Instructions to follow — With nothing added and nothing dropped, copy the entire listing.

Source information —
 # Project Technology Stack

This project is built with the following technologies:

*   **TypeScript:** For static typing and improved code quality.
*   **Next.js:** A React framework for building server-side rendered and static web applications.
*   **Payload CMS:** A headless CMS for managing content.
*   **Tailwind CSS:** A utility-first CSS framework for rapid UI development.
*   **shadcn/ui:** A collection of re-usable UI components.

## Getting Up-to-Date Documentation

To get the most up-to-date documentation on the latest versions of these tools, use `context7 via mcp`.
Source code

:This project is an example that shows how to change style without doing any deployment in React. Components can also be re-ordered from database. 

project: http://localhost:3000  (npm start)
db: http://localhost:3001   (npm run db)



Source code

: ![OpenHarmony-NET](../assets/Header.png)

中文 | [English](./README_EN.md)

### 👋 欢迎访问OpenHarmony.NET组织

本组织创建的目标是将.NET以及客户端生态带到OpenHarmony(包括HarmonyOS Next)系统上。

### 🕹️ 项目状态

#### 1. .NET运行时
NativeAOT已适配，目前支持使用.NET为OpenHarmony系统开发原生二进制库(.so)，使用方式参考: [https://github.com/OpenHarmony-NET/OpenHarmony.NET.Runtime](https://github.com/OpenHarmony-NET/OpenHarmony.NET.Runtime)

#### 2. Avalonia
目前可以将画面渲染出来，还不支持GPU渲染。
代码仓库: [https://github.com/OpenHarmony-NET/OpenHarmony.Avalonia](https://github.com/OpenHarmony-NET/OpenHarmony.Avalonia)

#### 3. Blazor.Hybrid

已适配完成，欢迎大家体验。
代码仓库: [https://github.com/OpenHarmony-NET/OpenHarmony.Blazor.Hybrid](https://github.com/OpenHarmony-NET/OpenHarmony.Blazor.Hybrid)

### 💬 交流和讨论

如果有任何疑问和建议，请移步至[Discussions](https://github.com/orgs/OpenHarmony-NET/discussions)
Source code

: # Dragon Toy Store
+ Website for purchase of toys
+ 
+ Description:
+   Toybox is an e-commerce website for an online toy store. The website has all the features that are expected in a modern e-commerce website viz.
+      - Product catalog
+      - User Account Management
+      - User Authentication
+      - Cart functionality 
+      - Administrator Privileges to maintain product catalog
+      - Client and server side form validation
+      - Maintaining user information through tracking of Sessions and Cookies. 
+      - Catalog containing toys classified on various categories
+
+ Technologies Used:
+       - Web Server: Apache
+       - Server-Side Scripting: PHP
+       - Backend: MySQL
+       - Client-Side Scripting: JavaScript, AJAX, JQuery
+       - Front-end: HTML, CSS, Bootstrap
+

Response to the exercise —
 # Project Technology Stack

This project is built with the following technologies:

*   **TypeScript:** For static typing and improved code quality.
*   **Next.js:** A React framework for building server-side rendered and static web applications.
*   **Payload CMS:** A headless CMS for managing content.
*   **Tailwind CSS:** A utility-first CSS framework for rapid UI development.
*   **shadcn/ui:** A collection of re-usable UI components.

## Getting Up-to-Date Documentation

To get the most up-to-date documentation on the latest versions of these tools, use `context7 via mcp`.
Source code

:This project is an example that shows how to change style without doing any deployment in React. Components can also be re-ordered from database. 

project: http://localhost:3000  (npm start)
db: http://localhost:3001   (npm run db)



Source code

: ![OpenHarmony-NET](../assets/Header.png)

中文 | [English](./README_EN.md)

### 👋 欢迎访问OpenHarmony.NET组织

本组织创建的目标是将.NET以及客户端生态带到OpenHarmony(包括HarmonyOS Next)系统上。

### 🕹️ 项目状态

#### 1. .NET运行时
NativeAOT已适配，目前支持使用.NET为OpenHarmony系统开发原生二进制库(.so)，使用方式参考: [https://github.com/OpenHarmony-NET/OpenHarmony.NET.Runtime](https://github.com/OpenHarmony-NET/OpenHarmony.NET.Runtime)

#### 2. Avalonia
目前可以将画面渲染出来，还不支持GPU渲染。
代码仓库: [https://github.com/OpenHarmony-NET/OpenHarmony.Avalonia](https://github.com/OpenHarmony-NET/OpenHarmony.Avalonia)

#### 3. Blazor.Hybrid

已适配完成，欢迎大家体验。
代码仓库: [https://github.com/OpenHarmony-NET/OpenHarmony.Blazor.Hybrid](https://github.com/OpenHarmony-NET/OpenHarmony.Blazor.Hybrid)

### 💬 交流和讨论

如果有任何疑问和建议，请移步至[Discussions](https://github.com/orgs/OpenHarmony-NET/discussions)
Source code

: # Dragon Toy Store
+ Website for purchase of toys
+ 
+ Description:
+   Toybox is an e-commerce website for an online toy store. The website has all the features that are expected in a modern e-commerce website viz.
+      - Product catalog
+      - User Account Management
+      - User Authentication
+      - Cart functionality 
+      - Administrator Privileges to maintain product catalog
+      - Client and server side form validation
+      - Maintaining user information through tracking of Sessions and Cookies. 
+      - Catalog containing toys classified on various categories
+
+ Technologies Used:
+       - Web Server: Apache
+       - Server-Side Scripting: PHP
+       - Backend: MySQL
+       - Client-Side Scripting: JavaScript, AJAX, JQuery
+       - Front-end: HTML, CSS, Bootstrap
+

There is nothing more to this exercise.